Okay, so mom (or dad) is ready for the pool. Time to get baby ready. Be prepared to be in very close quarters with somewhere around 16 moms and 16 babies all vying for the 3, maybe 5, spots on the bench where you can put baby down to get them into their swim gear. If you aren’t lucky (or pushy) enough to get a spot on the bench, it’s back to the floor. Once you’re both ready for the pool, check the clock. If it isn’t less than 5 minutes before the class starts, you’re going to hang tight. Everyone (including babies) needs to shower before getting in the pool, and you don’t want to do that too early or your baby will be really cold. Ideally, you’ll shower with baby and walk out onto the pool deck just as the instructor is inviting the class into the pool. That’s what I call perfect timing.
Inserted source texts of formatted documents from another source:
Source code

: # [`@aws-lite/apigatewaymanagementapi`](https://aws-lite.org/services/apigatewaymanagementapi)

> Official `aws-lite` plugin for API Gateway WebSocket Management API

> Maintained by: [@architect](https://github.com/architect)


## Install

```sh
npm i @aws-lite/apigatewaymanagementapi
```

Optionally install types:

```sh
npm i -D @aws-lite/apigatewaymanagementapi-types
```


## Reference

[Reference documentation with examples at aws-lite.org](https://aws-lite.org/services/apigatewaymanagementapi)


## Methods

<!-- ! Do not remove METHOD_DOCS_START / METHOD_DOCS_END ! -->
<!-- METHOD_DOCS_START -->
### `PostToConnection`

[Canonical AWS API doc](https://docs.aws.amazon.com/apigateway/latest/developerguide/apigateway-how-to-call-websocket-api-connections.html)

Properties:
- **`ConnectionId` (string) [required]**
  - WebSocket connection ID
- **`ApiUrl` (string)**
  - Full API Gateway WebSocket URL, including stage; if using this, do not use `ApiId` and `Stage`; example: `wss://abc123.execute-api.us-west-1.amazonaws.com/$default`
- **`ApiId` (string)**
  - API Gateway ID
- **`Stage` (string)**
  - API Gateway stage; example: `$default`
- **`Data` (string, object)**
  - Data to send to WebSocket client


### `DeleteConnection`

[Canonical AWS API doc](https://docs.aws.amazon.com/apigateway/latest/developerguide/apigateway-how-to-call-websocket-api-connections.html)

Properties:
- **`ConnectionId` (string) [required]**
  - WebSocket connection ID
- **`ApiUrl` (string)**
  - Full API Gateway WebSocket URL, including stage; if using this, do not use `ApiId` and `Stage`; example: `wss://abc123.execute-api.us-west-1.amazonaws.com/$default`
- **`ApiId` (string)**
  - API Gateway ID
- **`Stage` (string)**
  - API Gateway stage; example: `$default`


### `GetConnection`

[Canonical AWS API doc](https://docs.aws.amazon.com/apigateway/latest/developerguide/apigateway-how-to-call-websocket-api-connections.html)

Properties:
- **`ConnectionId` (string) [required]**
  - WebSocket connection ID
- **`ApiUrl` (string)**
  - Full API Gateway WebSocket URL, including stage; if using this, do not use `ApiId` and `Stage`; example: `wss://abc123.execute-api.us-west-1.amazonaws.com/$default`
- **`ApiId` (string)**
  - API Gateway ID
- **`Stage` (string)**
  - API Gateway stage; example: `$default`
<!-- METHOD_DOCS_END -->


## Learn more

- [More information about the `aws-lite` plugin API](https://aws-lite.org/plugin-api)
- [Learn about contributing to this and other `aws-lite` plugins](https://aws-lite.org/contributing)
Once the class is over, the real fun begins. It’s time to get yourselves showered again, and try to get a coveted spot on the bench. You’re going to get baby dried off and dressed first. If you have long hair, it’s a good idea to quickly squeeze out as much water as you can from your hair so it isn’t dripping all over your baby (this is pretty much the only time you get to use your towel). Once you’re not dripping water everywhere, dry off baby, attempt to remove the wet sticky swim suit, plastic pant, and swim diaper from baby. Dry them off again. Put on that nice fresh diaper, get them dressed, and (if you can) hang baby back up on the wall. Now you can use the last dry corner of your towel to dry yourself off and get dressed. Toss everything in the wet bag, and you’re done. Then pat yourself on the back because you just successfully took your baby swimming for the very first time. If you enrolled in a class, guess what? You get to this all over again next week!
Have you ever forgotten to bring something with you when you took your child swimming? How old was your baby the first time you took him or her swimming?